> _EXERCISE DETAILS_:
Go through the entries below line by line and count those containing "blockchain"; the answer is that count alone.

Extracted records
○ ○ ○
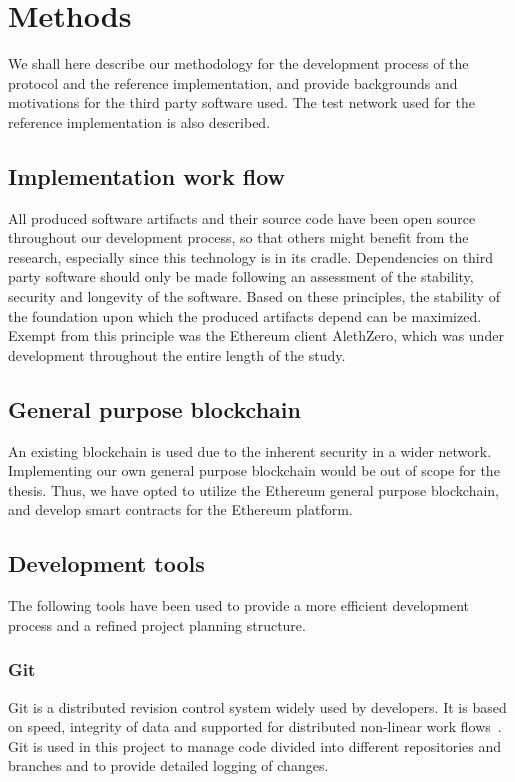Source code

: \chapter{Methods}
We shall here describe our methodology for the development process of the protocol and the reference implementation, and provide backgrounds and motivations for the third party software used. The test network used for the reference implementation is also described.

\section{Implementation work flow}
All produced software artifacts and their source code have been open source throughout our development process, so that others might benefit from the research, especially since this technology is in its cradle. Dependencies on third party software should only be made following an assessment of the stability, security and longevity of the software. Based on these principles, the stability of the foundation upon which the produced artifacts depend can be maximized. Exempt from this principle was the Ethereum client AlethZero, which was under development throughout the entire length of the study. 

\section{General purpose blockchain}
An existing blockchain is used due to the inherent security in a wider network. Implementing our own general purpose blockchain would be out of scope for the thesis. Thus, we have opted to utilize the Ethereum general purpose blockchain, and develop smart contracts for the Ethereum platform.

\section{Development tools}
The following tools have been used to provide a more efficient development process and a refined project planning structure.

\subsection{Git}
Git is a distributed revision control system widely used by developers. It is based on speed, integrity of data and supported for distributed non-linear work flows~\cite{git}. Git is used in this project to manage code divided into different repositories and branches and to provide detailed logging of changes.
○ ○ ○
> _TASK OUTPUT_:
2